▶

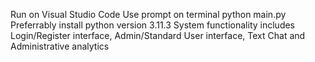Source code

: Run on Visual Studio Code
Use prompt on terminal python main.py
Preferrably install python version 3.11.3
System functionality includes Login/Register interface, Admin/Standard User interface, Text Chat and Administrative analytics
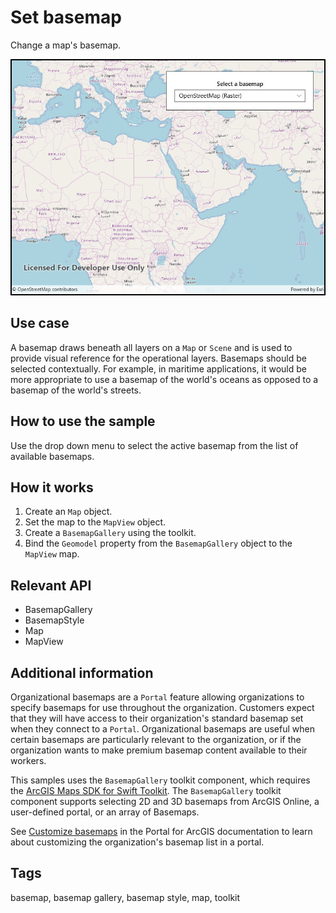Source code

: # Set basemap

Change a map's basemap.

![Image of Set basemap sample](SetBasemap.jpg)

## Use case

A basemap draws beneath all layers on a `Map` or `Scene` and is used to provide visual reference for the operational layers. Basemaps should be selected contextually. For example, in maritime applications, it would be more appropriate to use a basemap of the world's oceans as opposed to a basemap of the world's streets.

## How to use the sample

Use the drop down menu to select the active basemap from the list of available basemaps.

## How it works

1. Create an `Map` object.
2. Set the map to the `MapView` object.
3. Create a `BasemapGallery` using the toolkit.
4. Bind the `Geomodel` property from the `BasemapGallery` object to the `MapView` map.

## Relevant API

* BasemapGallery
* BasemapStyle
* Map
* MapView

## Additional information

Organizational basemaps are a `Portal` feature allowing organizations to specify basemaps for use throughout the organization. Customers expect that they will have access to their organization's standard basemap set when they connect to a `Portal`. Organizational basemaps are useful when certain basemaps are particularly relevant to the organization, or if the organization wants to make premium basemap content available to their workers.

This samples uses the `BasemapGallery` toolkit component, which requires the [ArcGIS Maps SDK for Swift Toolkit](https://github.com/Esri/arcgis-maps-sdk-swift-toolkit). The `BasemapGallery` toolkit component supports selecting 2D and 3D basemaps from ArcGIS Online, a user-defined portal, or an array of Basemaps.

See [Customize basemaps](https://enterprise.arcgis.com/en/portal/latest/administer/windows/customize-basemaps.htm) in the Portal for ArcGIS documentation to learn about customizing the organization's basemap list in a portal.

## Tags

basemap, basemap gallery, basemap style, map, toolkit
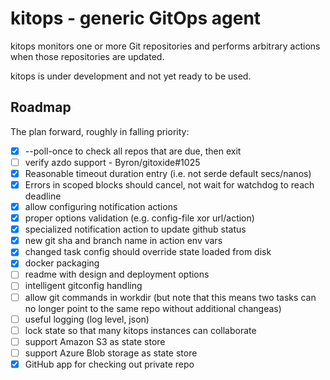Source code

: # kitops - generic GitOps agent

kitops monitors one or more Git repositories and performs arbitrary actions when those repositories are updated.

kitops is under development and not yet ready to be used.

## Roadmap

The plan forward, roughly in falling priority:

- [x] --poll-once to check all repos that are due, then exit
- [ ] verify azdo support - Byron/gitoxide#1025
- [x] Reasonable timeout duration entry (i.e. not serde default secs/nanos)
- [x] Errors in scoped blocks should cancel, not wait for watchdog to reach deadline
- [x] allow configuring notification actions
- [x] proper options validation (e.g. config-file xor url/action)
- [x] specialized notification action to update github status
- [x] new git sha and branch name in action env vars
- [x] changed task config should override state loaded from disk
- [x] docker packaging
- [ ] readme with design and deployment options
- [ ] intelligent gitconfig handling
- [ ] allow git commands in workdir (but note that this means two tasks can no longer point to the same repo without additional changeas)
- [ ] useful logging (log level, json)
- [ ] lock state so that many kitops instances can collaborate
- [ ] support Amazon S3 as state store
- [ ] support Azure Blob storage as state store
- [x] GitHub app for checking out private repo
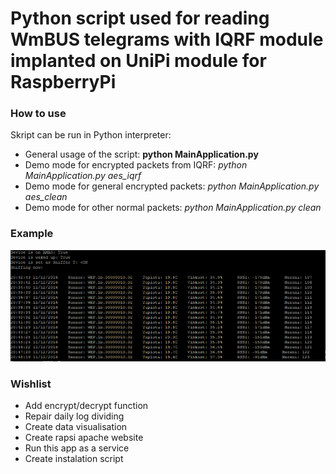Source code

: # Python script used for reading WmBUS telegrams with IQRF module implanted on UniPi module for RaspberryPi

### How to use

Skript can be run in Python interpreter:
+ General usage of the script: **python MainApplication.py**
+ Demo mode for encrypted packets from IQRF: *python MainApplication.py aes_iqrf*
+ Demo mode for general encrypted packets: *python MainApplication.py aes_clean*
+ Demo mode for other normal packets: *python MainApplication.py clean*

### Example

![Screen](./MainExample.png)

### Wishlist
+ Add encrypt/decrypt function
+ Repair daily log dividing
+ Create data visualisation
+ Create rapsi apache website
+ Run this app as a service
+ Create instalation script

◀

**WHAT TO WORK ON**
At the line containing "### How to use", start copying. Continue exactly through the final line of the entries above and stop there.

**ANSWER SECTION**
### How to use

Skript can be run in Python interpreter:
+ General usage of the script: **python MainApplication.py**
+ Demo mode for encrypted packets from IQRF: *python MainApplication.py aes_iqrf*
+ Demo mode for general encrypted packets: *python MainApplication.py aes_clean*
+ Demo mode for other normal packets: *python MainApplication.py clean*

### Example

![Screen](./MainExample.png)

### Wishlist
+ Add encrypt/decrypt function
+ Repair daily log dividing
+ Create data visualisation
+ Create rapsi apache website
+ Run this app as a service
+ Create instalation script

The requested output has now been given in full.